* _Data provided_:
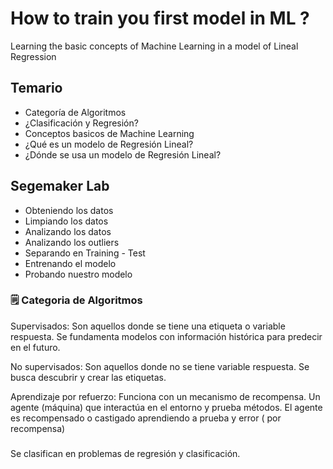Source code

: # How to train you first model in ML ?

Learning the basic concepts of Machine Learning in a model of Lineal Regression

## Temario

* Categoría de Algoritmos
* ¿Clasificación y Regresión?
* Conceptos basicos de Machine Learning
* ¿Qué es un modelo de Regresión Lineal?
* ¿Dónde se usa un modelo de Regresión Lineal?

## Segemaker Lab

* Obteniendo los datos
* Limpiando los datos
* Analizando los datos
* Analizando los outliers
* Separando en Training - Test
* Entrenando el modelo
* Probando nuestro modelo

### :spiral_notepad: Categoria de Algoritmos

Supervisados: Son aquellos donde se tiene una etiqueta o variable respuesta. Se fundamenta modelos con información histórica para predecir en el futuro. 

No supervisados: Son aquellos donde no se tiene variable respuesta. Se busca descubrir y crear las etiquetas.

Aprendizaje por refuerzo: Funciona con un mecanismo de recompensa. Un agente (máquina) que interactúa en el entorno y prueba métodos. El agente es recompensado o castigado aprendiendo a prueba y error ( por recompensa)


### 






 Se clasifican en problemas de regresión y clasificación.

* _Exercise description_:
State the number of lines in the records that include the string "Algoritmos", without any other words.

* _Response area_:
2